Post en stéréo

 



Voie gauche 

   J’ai lu avec intérêt Sortir de notre impuissance politique, le livre de  Geoffroy de Lagasnerie, jeune sociologue et philosophe (qu’il présente sur youtube : https://www.youtube.com/watch?v=eY8ykrQnR6U&ab_channel=RTFrance).

   Partant du fait que la gauche perd la plupart de ses combats depuis des décennies, il interroge avec pertinence ses stratégies, ses modes de pensée et ses manières de lutter.

   Difficile de récuser son constat, tant il me paraît aussi qu’il y a bien longtemps que le fond de l’air n’est plus rouge, que les idées néolibérales sont devenues une sorte de doxa, de pensée unique, et que la gauche se cantonne à des combats défensifs.

   Il montre que nos modes d'action ritualisés – pétitions, tribunes, grèves, manifestations suivies éventuellement d’affrontement avec la police – s'inscrivent dans une logique de la défaite, de l’inefficacité. De plus, ces outils servent essentiellement à lutter contre ce que nous nommons des régressions, nous amenant ainsi à vouloir préserver des systèmes dont nous dénoncions précédemment les défauts (cf. conflit sur les retraites).

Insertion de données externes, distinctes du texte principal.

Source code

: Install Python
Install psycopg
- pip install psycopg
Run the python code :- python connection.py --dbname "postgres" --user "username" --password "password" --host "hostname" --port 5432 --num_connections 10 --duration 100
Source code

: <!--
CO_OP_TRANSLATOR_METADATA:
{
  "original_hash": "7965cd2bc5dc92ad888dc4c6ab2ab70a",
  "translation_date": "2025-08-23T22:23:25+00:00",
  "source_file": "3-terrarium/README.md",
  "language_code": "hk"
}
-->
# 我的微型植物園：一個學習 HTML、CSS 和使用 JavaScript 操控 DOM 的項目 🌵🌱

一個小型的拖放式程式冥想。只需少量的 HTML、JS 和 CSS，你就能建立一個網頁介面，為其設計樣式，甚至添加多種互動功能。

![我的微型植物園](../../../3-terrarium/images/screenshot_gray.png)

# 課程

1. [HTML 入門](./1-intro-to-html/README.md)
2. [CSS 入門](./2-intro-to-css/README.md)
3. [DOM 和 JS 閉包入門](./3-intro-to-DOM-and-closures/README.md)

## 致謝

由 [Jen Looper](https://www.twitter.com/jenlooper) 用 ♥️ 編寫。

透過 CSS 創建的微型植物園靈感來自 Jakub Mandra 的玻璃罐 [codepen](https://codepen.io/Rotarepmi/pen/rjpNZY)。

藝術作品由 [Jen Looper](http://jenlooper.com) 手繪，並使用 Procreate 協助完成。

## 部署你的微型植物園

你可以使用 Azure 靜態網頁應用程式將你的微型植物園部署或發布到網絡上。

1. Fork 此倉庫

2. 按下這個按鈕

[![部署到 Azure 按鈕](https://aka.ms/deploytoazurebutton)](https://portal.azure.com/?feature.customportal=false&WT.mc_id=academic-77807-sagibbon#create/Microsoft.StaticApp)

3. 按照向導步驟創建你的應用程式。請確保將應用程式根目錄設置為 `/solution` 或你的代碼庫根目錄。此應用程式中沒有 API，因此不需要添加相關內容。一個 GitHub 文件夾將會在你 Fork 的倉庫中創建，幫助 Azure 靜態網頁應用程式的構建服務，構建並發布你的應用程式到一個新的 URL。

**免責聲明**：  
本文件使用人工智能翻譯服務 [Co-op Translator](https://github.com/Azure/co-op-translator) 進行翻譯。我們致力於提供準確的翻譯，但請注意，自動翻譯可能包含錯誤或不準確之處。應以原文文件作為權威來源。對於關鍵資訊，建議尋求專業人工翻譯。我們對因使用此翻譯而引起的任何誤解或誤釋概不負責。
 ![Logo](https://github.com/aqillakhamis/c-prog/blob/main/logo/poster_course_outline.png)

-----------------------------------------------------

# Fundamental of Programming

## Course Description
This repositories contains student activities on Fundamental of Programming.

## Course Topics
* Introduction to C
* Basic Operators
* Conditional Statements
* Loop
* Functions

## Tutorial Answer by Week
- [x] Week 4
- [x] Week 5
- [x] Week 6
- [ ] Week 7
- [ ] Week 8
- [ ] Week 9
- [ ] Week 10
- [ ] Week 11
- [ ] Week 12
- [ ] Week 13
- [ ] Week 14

   Lagasnerie prône l’action directe, à savoir l'ensemble des tactiques qui produisent des effets concrets et mettent l'État sur la défensive. « Nous devons devenir des sujets politiques qui posent leur légalité, qui, en quelque sorte, instituent le monde qu'ils veulent voir en place» écrit-il.

   Sur le long terme, il suggère une stratégie d’infiltration des institutions (police, justice etc.), et des lieux permettant la transformation des structures mentales (université, grandes écoles), ainsi qu’une présence active et permanente dans les quartiers populaires.

   Le raisonnement de Lagasnerie me paraît à la fois novateur et daté. Il apporte une réflexion intéressante sur les causes de l’impuissance actuelle de la gauche. Mais les modes d’action qu’il suggère ne sont pas tous convaincants, car ils font abstraction de la notion nouvelle d’urgence écologique et font l’impasse sur les modes de fonctionnement démocratique alternatifs.

   Infiltrer les appareils de pouvoir (tel que les ultralibéraux l’ont fait à partir des années 60) et changer l’état d’esprit d’une génération éduquée est supposé prendre 20 ou 30 ans. Mais que sera alors devenu le monde dans lequel vivra cette génération, au rythme où l’environnement se dégrade ?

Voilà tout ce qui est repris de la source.